Mr. Muir and other members of the Canadian Unregistered Firearms Owners Association want to be arrested and charged under the Criminal Code with violating the act so they can fight it all the way to the Supreme Court of Canada.

They're holding at least six skeet shoots across the country.

The Pictou County businessman and avid hunter is also taking his campaign to Saint John, N.B., this week for the annual meeting of the Canadian Professional Police Association. He will hand out skeet-shooting schedules and ask members not to support the act.

"The government must recognize the folly of continuing to evaporate scarce taxpayer dollars on an unenforceable program ... an unnecessary, ineffective violation of Canadian civil rights," Mr. Muir said.

The act has sparked its share of controversy, especially for its gun registry rules and millions of dollars in cost overruns. Some provinces refuse to enforce portions of it.

The skeet-shooting tournament is a follow-up to last year's unsuccessful attempts by association members to be charged while staging hunting parties with unregistered firearms.

An armed Mr.

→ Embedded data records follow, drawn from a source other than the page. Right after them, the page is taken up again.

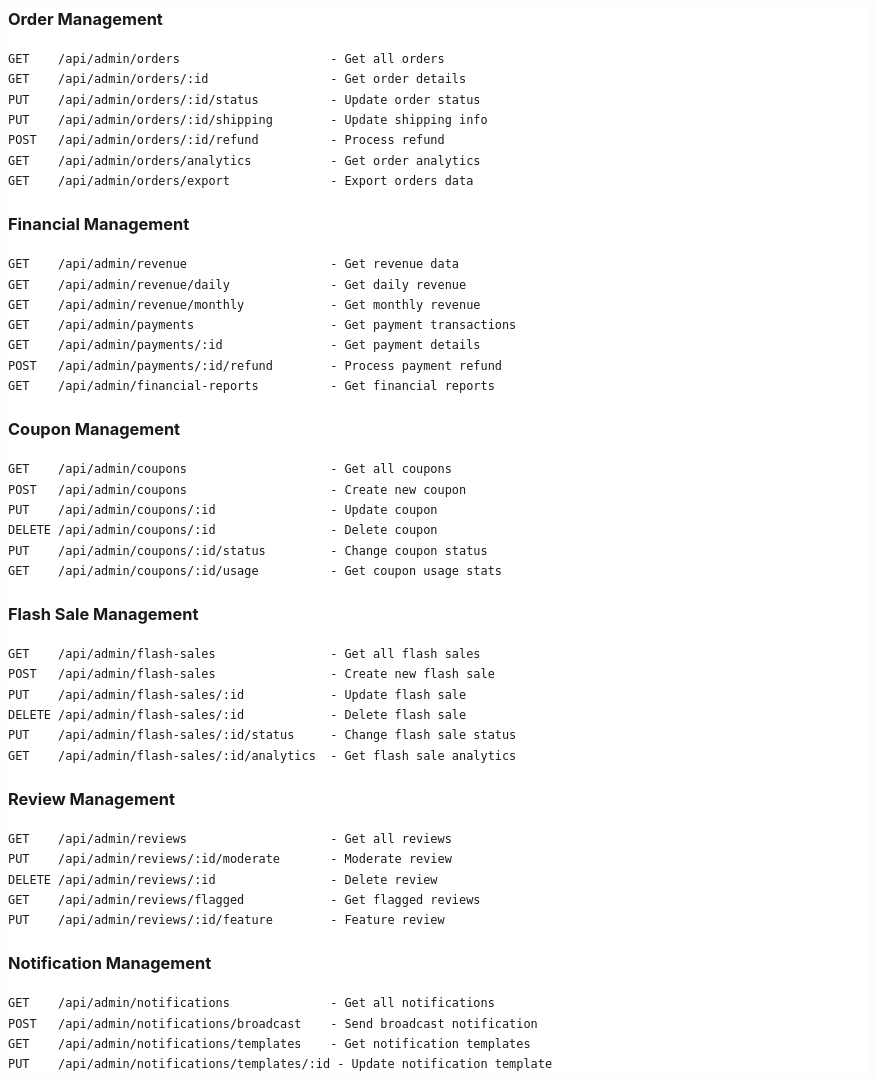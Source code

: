 ### **Order Management**
```
GET    /api/admin/orders                     - Get all orders
GET    /api/admin/orders/:id                 - Get order details
PUT    /api/admin/orders/:id/status          - Update order status
PUT    /api/admin/orders/:id/shipping        - Update shipping info
POST   /api/admin/orders/:id/refund          - Process refund
GET    /api/admin/orders/analytics           - Get order analytics
GET    /api/admin/orders/export              - Export orders data
```

### **Financial Management**
```
GET    /api/admin/revenue                    - Get revenue data
GET    /api/admin/revenue/daily              - Get daily revenue
GET    /api/admin/revenue/monthly            - Get monthly revenue
GET    /api/admin/payments                   - Get payment transactions
GET    /api/admin/payments/:id               - Get payment details
POST   /api/admin/payments/:id/refund        - Process payment refund
GET    /api/admin/financial-reports          - Get financial reports
```

### **Coupon Management**
```
GET    /api/admin/coupons                    - Get all coupons
POST   /api/admin/coupons                    - Create new coupon
PUT    /api/admin/coupons/:id                - Update coupon
DELETE /api/admin/coupons/:id                - Delete coupon
PUT    /api/admin/coupons/:id/status         - Change coupon status
GET    /api/admin/coupons/:id/usage          - Get coupon usage stats
```

### **Flash Sale Management**
```
GET    /api/admin/flash-sales                - Get all flash sales
POST   /api/admin/flash-sales                - Create new flash sale
PUT    /api/admin/flash-sales/:id            - Update flash sale
DELETE /api/admin/flash-sales/:id            - Delete flash sale
PUT    /api/admin/flash-sales/:id/status     - Change flash sale status
GET    /api/admin/flash-sales/:id/analytics  - Get flash sale analytics
```

### **Review Management**
```
GET    /api/admin/reviews                    - Get all reviews
PUT    /api/admin/reviews/:id/moderate       - Moderate review
DELETE /api/admin/reviews/:id                - Delete review
GET    /api/admin/reviews/flagged            - Get flagged reviews
PUT    /api/admin/reviews/:id/feature        - Feature review
```

### **Notification Management**
```
GET    /api/admin/notifications              - Get all notifications
POST   /api/admin/notifications/broadcast    - Send broadcast notification
GET    /api/admin/notifications/templates    - Get notification templates
PUT    /api/admin/notifications/templates/:id - Update notification template
```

Muir waited at a Pictou County gravel pit for more than an hour last fall for police to respond to his invitation, which they did not.

"Certainly we think if we can get the matter into the courts we'll have it resolved," he said.

The unlicensed owner of several unregistered long guns hasn't been able to find a shooting range to accommodate the upcoming tournament, so he may have to consider holding it on public land.

He also doesn't know how many people will attend and understands people are worried about being arrested because the consequences are serious - fines, criminal records and possible jail time.

But he's looking at the big picture. "We're essentially saying to the government: 'Use it or lose it.'"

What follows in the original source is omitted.